What I am is a volunteer. I have been privileged to work alongside many amazing people and learn about the different issues out there. I’ve always been fascinated with learning about issues on the ground and field work as that’s where you learn the most. I am constantly challenged again and again with what I see when I’m on the ground. There are difficult times when you ask yourself what can I possibly do to change the state of the world but over the years I learnt one thing which I hold very close to is that it’s the little things we do together that make the bigger difference. I wouldn’t say my confidence was shattered in any way but it’s more about challenging myself to think beyond what I already know.
3.50 was an amazing experience. With all projects that require a huge commitment, there are ups and downs and some difficult moments but some great moments as well. There were a series of challenges from doing the research, to getting the right story, to the censorship, to finding the money, to finding the right locations, to finding the right actors, to post production. They were good challenges. It is through being involved in the entire process that you learn in depth about what making a movie is like, more about human trafficking and how much more we need to do to address this issue. We should do a screening of 3.50 at NUS. I promise to show up and talk about the movie.

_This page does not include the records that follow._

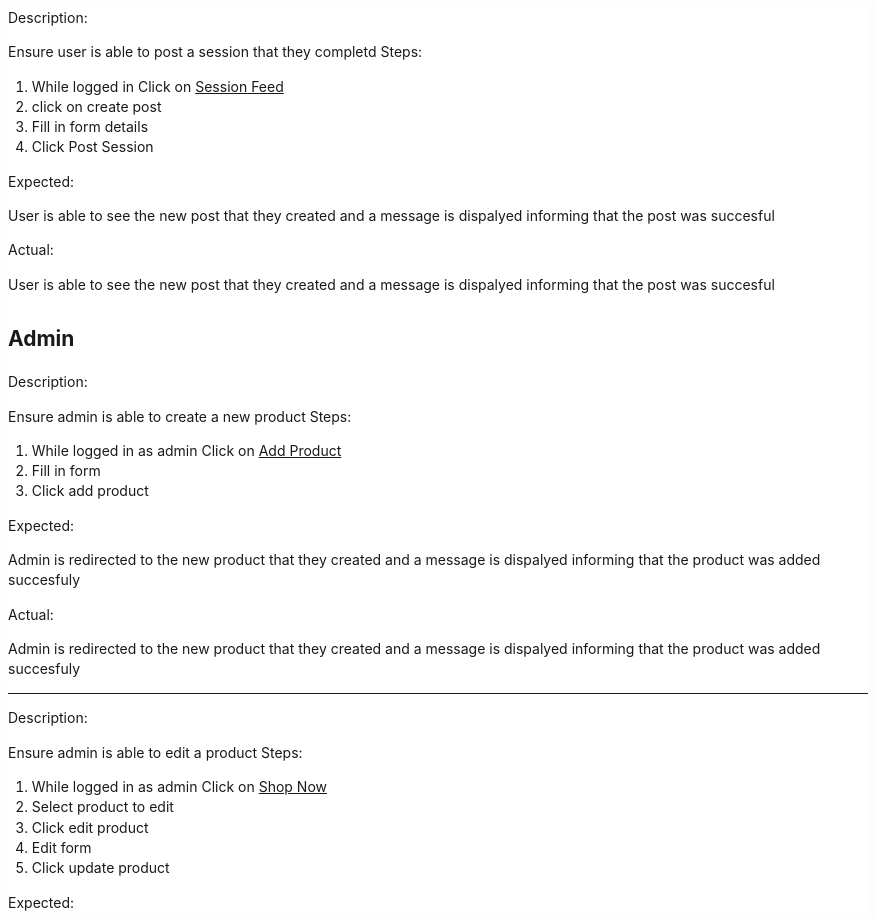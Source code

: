Description:

Ensure user is able to post a session that they completd
Steps:

1. While logged in Click on [Session Feed](https://train-up-pp5-da4fce5b9326.herokuapp.com/sessionfeed/)
2. click on create post
3. Fill in form details
4. Click Post Session 

Expected:

User is able to see the new post that they created and a message is dispalyed informing that the post was succesful

Actual:

User is able to see the new post that they created and a message is dispalyed informing that the post was succesful

## Admin

Description:

Ensure admin is able to create a new product
Steps:

1. While logged in as admin Click on [Add Product](https://train-up-pp5-da4fce5b9326.herokuapp.com/products/add/)
2. Fill in form 
3. Click add product


Expected:

Admin is redirected to the new product that they created and a message is dispalyed informing that the product was added succesfuly 

Actual:

Admin is redirected to the new product that they created and a message is dispalyed informing that the product was added succesfuly

---

Description:

Ensure admin is able to edit a product
Steps:

1. While logged in as admin Click on [Shop Now](https://train-up-pp5-da4fce5b9326.herokuapp.com/products/)
2. Select product to edit
3. Click edit product
4. Edit form 
5. Click update product

Expected:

6. You see so many under-privileged people in different parts of the world. How do you cope with the emotions that you face when you see their situation?
I think I wouldn’t put it that way. I have had the privilege to serve many people who may not be as fortunate as I am. Sometimes I feel anger or sadness but as I go along, I start to feel a sense of just wanting to be useful and constructive. As my mother says, your tears won’t help anyone including yourself. Feel but get over it and do something about it. That’s my mum.
7. Lastly, what are your thoughts regarding students’ journey on an identity search? More haste, less speed, one step at a time to figure it out on their own?
That’s the perennial question I guess that even nations struggle with so it’s entirely okay; we’re not alone. It’s a journey and along the way, you’ll discover bits and pieces that will all add up to who you are. Might not be one glorious answer but the exciting thing is discovering it along the way. All you can is focus on what you can control, why you do what you do, the work, and the rest will fall into place.The most valuable learning experience is to never stop learning.